Use the table below to evaluate d/dx [f[g(2x)]] at x = 1
x 1 2 3 4
f(x) 6 1 8 2
f '(x) 6 1 8 2
g(x) 1 4 4 3
g '(x) 9 5 5 -4
I don't know how to continue with this question. i know [g(2x)]=8...pretty sure
How do you get g(2x)=8 at x=1?
g(2) = 4
Anyway, take a peek here and I think it will become clear. Just be sure to include that final 2 for the g(2x) instead of g(x).
http://www.calculus-help.com/6-table-derivatives/
scroll down to the end.
To evaluate the derivative d/dx [f[g(2x)]] at x = 1, we need to follow the chain rule of differentiation.
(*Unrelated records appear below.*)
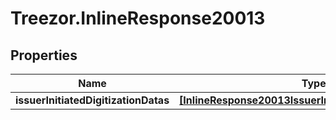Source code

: # Treezor.InlineResponse20013

## Properties
Name | Type | Description | Notes
------------ | ------------- | ------------- | -------------
**issuerInitiatedDigitizationDatas** | [**[InlineResponse20013IssuerInitiatedDigitizationDatas]**](InlineResponse20013IssuerInitiatedDigitizationDatas.md) |  | [optional] 
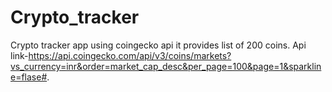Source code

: ﻿# Crypto_tracker
Crypto tracker app using coingecko api it provides list of 200 coins.
Api link-https://api.coingecko.com/api/v3/coins/markets?vs_currency=inr&order=market_cap_desc&per_page=100&page=1&sparkline=flase#.
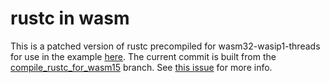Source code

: # rustc in wasm

This is a patched version of rustc precompiled for wasm32-wasip1-threads for use in the example [here](https://github.com/bjorn3/browser_wasi_shim).
The current commit is built from the [compile\_rustc\_for\_wasm15](https://github.com/bjorn3/rust/commit/29fc7ad5e5a) branch.
See [this issue](https://github.com/rust-lang/miri/issues/722) for more info.
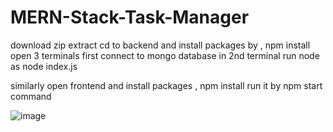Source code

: # MERN-Stack-Task-Manager

download zip
extract 
cd to backend and install packages by , npm install
open 3 terminals first connect to mongo database
in 2nd terminal run node as node index.js

similarly open frontend and install packages , npm install
run it by npm start command

![image](https://github.com/abhi-gowdaa/MERN-Stack-Task-Manager/assets/109302022/549fb3dc-b2ad-4ab0-90db-b7813f5b9c1b)
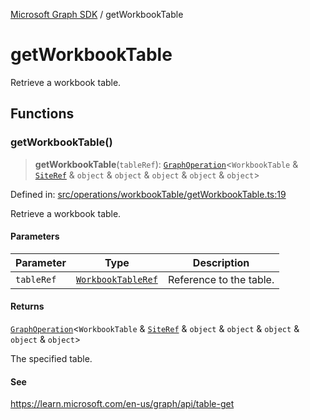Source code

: [Microsoft Graph SDK](README.md) / getWorkbookTable

# getWorkbookTable

Retrieve a workbook table.

## Functions

### getWorkbookTable()

> **getWorkbookTable**(`tableRef`): [`GraphOperation`](GraphOperation.md#graphoperation)\<`WorkbookTable` & [`SiteRef`](Site-1.md#siteref) & `object` & `object` & `object` & `object` & `object`\>

Defined in: [src/operations/workbookTable/getWorkbookTable.ts:19](https://github.com/Future-Secure-AI/microsoft-graph/blob/main/src/operations/workbookTable/getWorkbookTable.ts#L19)

Retrieve a workbook table.

#### Parameters

| Parameter | Type | Description |
| ------ | ------ | ------ |
| `tableRef` | [`WorkbookTableRef`](WorkbookTable-1.md#workbooktableref) | Reference to the table. |

#### Returns

[`GraphOperation`](GraphOperation.md#graphoperation)\<`WorkbookTable` & [`SiteRef`](Site-1.md#siteref) & `object` & `object` & `object` & `object` & `object`\>

The specified table.

#### See

https://learn.microsoft.com/en-us/graph/api/table-get
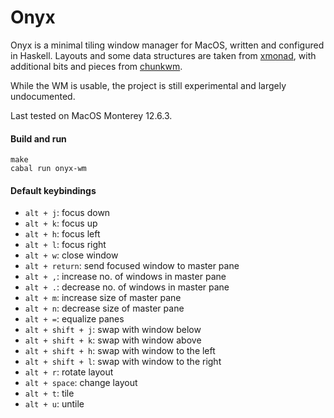 # Onyx

Onyx is a minimal tiling window manager for MacOS, written and configured in Haskell. Layouts and some data structures are taken from [xmonad](), with additional bits and pieces from [chunkwm](https://github.com/saforem2/chunkwm).

While the WM is usable, the project is still experimental and largely undocumented.

Last tested on MacOS Monterey 12.6.3.

#### Build and run

    make
    cabal run onyx-wm

#### Default keybindings

* `alt + j`: focus down
* `alt + k`: focus up
* `alt + h`: focus left
* `alt + l`: focus right
* `alt + w`: close window
* `alt + return`: send focused window to master pane
* `alt + ,`: increase no. of windows in master pane
* `alt + .`: decrease no. of windows in master pane
* `alt + m`: increase size of master pane
* `alt + n`: decrease size of master pane
* `alt + =`: equalize panes
* `alt + shift + j`: swap with window below
* `alt + shift + k`: swap with window above
* `alt + shift + h`: swap with window to the left
* `alt + shift + l`: swap with window to the right
* `alt + r`: rotate layout
* `alt + space`: change layout
* `alt + t`: tile
* `alt + u`: untile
The chain rule states that if we have a composition of functions, such as f[g(2x)], the derivative can be obtained by multiplying the derivative of the outer function (f') with the derivative of the inner function (g').
Let's break down the steps to calculate the derivative at x = 1:
Step 1: Calculate g(2x)
To find [g(2x)], substitute the value of x into the g(x) function. Since x = 1, we have:
g(2x) = g(2 * 1) = g(2) = 4 (according to the given table)
Step 2: Calculate f[g(2x)]
Now that we know [g(2x)] is equal to 4, we can substitute it into the f(x) function. So, we have:
f[g(2x)] = f[4]
Step 3: Calculate the derivative of f[g(2x)]
To find the derivative of f[g(2x)], we can differentiate the f(x) function with respect to x and substitute the value of [g(2x)] into it.
Since [g(2x)] is equal to 4, we can substitute it into the f'(x) function from the given table:
f'(x) = 1 when x = 4 (according to the given table)
Therefore, d/dx [f[g(2x)]] = 1 when [g(2x)] = 4.
In this case, since [g(2x)] is equal to 4, the derivative evaluated at x = 1 is 1.